▶ **Dataset items**:
<<<<

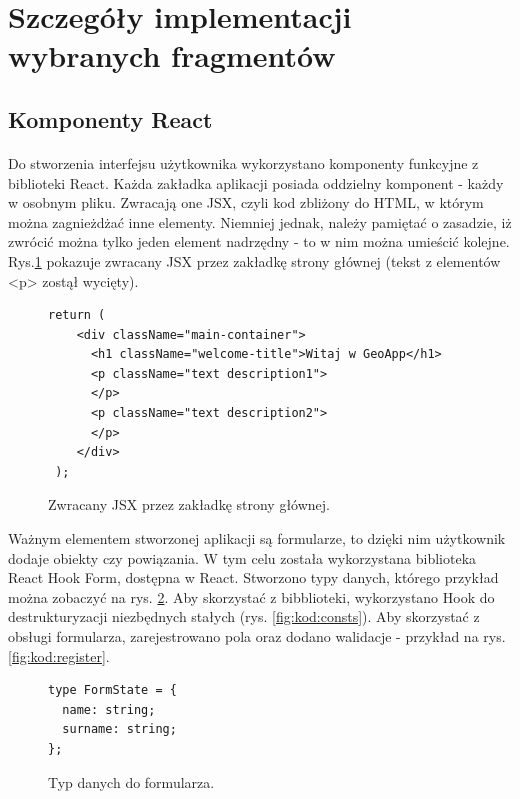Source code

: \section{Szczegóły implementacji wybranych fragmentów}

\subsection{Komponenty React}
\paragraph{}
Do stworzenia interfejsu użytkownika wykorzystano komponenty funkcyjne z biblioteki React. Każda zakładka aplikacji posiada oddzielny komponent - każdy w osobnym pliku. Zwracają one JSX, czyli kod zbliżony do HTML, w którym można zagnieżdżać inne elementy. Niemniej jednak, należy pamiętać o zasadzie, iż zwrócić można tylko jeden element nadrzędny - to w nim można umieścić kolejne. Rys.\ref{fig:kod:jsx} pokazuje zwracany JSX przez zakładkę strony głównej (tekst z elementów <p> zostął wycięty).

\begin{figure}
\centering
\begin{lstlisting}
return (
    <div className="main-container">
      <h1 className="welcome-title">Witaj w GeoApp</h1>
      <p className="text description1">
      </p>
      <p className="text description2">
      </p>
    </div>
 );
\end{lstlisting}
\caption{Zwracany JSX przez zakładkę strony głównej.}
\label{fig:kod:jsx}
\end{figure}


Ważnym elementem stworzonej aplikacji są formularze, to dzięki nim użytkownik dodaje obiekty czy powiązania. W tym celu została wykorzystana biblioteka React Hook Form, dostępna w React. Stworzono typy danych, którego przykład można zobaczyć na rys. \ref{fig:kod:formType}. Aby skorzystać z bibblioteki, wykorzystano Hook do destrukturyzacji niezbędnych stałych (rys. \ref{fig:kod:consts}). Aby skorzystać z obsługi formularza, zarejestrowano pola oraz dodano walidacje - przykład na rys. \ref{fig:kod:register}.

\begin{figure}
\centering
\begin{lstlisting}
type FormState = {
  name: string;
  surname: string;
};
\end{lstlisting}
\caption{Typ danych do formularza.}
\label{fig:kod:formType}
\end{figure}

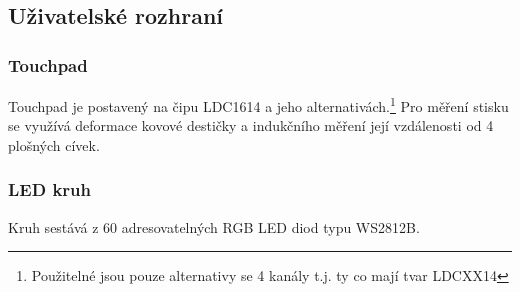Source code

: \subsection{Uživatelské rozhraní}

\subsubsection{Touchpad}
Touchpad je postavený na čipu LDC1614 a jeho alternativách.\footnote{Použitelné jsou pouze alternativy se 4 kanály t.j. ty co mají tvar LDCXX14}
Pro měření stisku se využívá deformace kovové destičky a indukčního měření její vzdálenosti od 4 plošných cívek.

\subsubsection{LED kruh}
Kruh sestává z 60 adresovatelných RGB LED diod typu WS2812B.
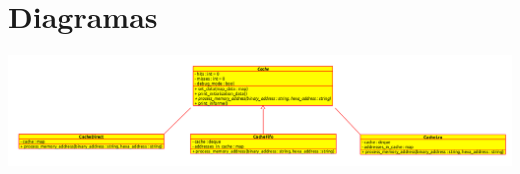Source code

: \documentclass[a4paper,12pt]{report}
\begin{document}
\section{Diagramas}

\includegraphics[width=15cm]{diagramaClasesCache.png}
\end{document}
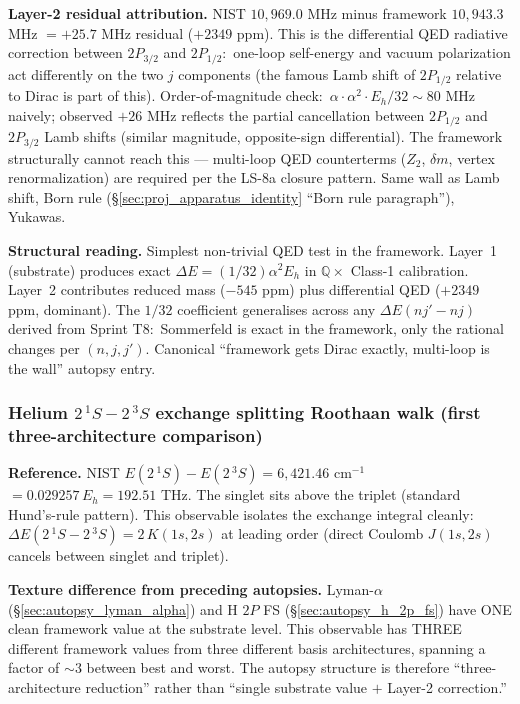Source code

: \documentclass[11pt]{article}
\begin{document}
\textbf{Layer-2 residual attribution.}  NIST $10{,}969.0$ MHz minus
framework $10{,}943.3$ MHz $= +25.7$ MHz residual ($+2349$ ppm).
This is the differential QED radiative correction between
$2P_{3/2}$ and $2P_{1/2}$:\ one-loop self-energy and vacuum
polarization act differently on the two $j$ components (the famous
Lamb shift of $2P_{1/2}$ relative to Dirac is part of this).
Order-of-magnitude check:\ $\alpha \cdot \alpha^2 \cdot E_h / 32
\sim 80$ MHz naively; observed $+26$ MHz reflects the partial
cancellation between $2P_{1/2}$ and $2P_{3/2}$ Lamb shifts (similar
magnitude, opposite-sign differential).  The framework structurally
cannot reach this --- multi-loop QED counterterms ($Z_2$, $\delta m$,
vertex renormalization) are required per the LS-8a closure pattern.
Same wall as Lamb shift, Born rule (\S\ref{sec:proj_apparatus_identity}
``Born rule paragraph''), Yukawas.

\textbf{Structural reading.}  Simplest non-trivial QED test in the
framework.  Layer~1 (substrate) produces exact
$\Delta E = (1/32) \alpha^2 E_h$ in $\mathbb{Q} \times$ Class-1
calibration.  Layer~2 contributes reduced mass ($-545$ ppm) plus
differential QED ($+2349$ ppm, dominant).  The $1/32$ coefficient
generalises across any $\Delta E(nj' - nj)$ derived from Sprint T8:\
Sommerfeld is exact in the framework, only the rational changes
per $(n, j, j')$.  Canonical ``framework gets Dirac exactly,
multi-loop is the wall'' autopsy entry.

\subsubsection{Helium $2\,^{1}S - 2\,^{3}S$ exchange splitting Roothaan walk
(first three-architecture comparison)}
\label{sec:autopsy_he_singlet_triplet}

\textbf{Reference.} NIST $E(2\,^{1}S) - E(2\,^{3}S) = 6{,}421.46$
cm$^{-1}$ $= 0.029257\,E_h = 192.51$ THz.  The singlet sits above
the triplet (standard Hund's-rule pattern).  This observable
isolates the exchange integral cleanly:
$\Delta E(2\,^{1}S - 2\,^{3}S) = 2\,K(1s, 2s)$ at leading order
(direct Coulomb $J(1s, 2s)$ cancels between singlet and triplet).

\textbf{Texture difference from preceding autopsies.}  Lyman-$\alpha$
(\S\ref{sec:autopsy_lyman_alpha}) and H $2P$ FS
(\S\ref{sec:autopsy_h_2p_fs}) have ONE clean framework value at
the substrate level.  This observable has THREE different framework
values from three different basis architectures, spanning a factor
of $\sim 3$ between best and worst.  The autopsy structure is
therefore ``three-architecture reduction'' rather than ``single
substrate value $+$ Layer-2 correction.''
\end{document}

>>>>

▶ **What is being asked**: Every line above that carries the string "loop" should be copied.

▶ **Exercise result**:
$2P_{3/2}$ and $2P_{1/2}$:\ one-loop self-energy and vacuum
cannot reach this --- multi-loop QED counterterms ($Z_2$, $\delta m$,
multi-loop is the wall'' autopsy entry.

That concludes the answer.